Оборачиваюсь, а за столом Василий Кузьмич. Из-за шума воды не услышал, когда он вошёл.
— Посидел я, — говорит, — в зале. Там «така скукотень!» Что, думаю, штаны протирать? Всё одно ехать сюда…
Тут и тёть Мая с Витьком. Если б не расхлябанная походка, я б его не узнал. Надо ж, за ручку его ведут, а он, падлюка, умудряется пританцовывать. А так пай мальчик со стрелочками на брючках и затемнённых очках в изящной оправе. Глаза различимы, ссадины и рубцы — ни фига. Даже бровь опустилась на место. И чуб на башке пушистый-пушистый. В ванну его наверно загнали, или над тазом голову вымыли. Он порывался мне что-то такое поведать, но тёть Мая сказала: «Кыш!» и принялась за меня. В общем, на выходе я смотрелся не хуже Витька. Только без очков.
— Там! — указал Василий Кузьмич, чуток не дойдя до верхней ступени. — А я лучше в автобусе посижу.
Дверь была высокой, резной, двустворчатой, старинной ручной работы. Тех ещё наверно времён, когда здание краевой библиотеки имени Пушкина было армянской школой. Не успели мы с Витькой к ней подойти, створки решительно распахнулись. Нас отодвинуло в сторону. Как волчата потерявшие стаю, мы закружились на месте, с верою и надеждой вглядываясь в лица выходящих из зала людей: не найдём своих — шуганут.
— А вот и Саша Денисов! — прорвалось сквозь фоновый шум. — Что, Кронид, узнаёшь?
Не успел я что-либо сообразить, кто-то схватил меня за плечо и развернул лицом в сторону высоченного дядьки с густой вьющейся шевелюрой над покатым лысеющим лбом.

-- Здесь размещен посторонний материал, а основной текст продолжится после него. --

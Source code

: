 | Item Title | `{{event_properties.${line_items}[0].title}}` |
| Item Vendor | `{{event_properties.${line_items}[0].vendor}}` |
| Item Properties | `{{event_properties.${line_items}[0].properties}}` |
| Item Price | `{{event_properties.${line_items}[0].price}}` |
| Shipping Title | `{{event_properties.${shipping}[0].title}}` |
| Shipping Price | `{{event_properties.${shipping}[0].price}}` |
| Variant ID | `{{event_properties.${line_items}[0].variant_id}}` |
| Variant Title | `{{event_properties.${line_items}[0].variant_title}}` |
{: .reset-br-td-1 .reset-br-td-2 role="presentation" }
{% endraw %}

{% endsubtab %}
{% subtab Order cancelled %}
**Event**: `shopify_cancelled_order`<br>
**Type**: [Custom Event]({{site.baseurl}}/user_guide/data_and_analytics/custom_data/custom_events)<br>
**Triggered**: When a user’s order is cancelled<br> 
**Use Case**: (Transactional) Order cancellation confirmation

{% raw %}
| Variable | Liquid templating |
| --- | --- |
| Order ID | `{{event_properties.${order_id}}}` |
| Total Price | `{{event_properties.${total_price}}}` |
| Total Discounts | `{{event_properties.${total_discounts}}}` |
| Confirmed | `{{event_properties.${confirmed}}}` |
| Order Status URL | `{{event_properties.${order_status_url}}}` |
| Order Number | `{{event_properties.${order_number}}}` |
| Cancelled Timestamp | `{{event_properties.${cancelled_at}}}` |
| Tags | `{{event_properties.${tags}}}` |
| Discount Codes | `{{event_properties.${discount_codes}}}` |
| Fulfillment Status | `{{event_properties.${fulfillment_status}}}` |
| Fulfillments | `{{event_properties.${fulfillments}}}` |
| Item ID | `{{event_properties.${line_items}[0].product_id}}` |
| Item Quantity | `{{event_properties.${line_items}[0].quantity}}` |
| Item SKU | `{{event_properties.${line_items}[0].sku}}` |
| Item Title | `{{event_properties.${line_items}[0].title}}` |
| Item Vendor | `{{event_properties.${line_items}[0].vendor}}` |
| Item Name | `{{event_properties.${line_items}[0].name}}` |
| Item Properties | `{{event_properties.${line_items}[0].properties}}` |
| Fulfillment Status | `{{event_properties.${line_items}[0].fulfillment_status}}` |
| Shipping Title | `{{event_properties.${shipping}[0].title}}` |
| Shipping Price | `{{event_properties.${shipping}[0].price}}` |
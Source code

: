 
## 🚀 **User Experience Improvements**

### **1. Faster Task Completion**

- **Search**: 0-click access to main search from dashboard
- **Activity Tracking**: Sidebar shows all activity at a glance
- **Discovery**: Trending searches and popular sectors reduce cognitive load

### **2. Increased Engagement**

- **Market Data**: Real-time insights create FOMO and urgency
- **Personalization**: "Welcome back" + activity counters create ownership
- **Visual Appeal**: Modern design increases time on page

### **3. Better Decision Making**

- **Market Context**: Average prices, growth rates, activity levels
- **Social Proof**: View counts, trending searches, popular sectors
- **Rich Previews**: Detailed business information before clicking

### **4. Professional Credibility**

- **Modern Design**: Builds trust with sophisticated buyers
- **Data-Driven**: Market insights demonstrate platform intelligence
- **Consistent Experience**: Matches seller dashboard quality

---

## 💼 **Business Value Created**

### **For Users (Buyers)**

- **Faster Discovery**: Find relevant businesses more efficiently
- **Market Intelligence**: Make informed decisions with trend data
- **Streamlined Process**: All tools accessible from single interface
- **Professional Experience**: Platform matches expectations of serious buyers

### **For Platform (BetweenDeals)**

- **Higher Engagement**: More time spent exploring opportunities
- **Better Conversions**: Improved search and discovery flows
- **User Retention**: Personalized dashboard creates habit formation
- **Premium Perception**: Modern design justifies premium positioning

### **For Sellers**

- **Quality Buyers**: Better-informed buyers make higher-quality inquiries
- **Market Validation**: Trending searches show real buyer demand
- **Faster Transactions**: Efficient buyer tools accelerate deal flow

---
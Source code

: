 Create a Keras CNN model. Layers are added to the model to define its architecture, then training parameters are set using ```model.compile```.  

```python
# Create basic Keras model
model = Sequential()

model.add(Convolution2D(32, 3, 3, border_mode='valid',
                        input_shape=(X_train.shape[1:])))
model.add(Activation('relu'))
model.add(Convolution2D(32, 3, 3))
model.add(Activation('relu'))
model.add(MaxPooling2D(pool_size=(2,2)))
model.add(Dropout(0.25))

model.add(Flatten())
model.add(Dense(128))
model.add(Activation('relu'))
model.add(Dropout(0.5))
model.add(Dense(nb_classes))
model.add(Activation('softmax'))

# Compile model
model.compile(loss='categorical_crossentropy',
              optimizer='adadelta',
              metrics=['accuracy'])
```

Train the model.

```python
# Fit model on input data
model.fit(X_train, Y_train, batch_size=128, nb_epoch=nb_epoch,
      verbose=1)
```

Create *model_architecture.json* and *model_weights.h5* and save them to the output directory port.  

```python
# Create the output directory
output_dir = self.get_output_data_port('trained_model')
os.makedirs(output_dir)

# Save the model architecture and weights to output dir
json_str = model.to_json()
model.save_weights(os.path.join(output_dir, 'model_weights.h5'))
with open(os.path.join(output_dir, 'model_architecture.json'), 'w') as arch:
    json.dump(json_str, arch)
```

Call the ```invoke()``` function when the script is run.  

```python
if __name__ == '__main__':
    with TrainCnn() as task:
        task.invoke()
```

Тяжёлый занавес памяти медленно всколыхнулся, и сквозь него проступили смеющиеся глаза с тоненькой сетью морщин в уголках приспущенных век.
— Санька⁈ — недоверчиво вымолвил дядька, отступая на шаг, и повторил ликующе, — Санька!!! Какой большой! Надо же, весь в отца! Где он, как? Всё ещё…
Я что-то, кажется, отвечал, но часто отвечал невпопад. Потому, что не успевал за вопросами.
То, что Иван готовит сюрприз поэту Крониду Обойщикову, мне было понятно ещё на кухне, по телефонному разговору. Но мог ли я даже предположить, кто он такой? Смотрю и не верю глазам: да это ж добряк дядя Кроня! Наш бывший сосед по жилью в гарнизонном семейном бараке, флагманский штурман, который учил отца летать по приборам вслепую, а меня и Серёгу закармливал шоколадом из бортового пайка! (Его Галке было нельзя — диатез). Как жаль, что я не узнал этого в прошлой своей жизни. Где по случайности, где по наводке знакомых, нам с мамкой удалось отыскать трёх человек их тех, что бок обок с нашей семьёй кочевали по дальневосточным военным аэродромам: Майхэ, Романовка, Новороссия, Кневичи. Как сейчас оказалось, четвёртый и самый близкий живёт почти рядом…
Я потрясённо молчал, не в силах осмыслить всё, что вскипало в душе. Изречённое чувство есть ложь, оно не нуждается в слове. А Кронид говорил. И не было для меня ничего более важного, чем его голос. Ведь нас было только двое из его и моего прошлого. Даже Витёк сообразил, что он сейчас лишний и скучающе смотрел сквозь очки, делая вид, что знать, никого не знает и ведать, не ведает.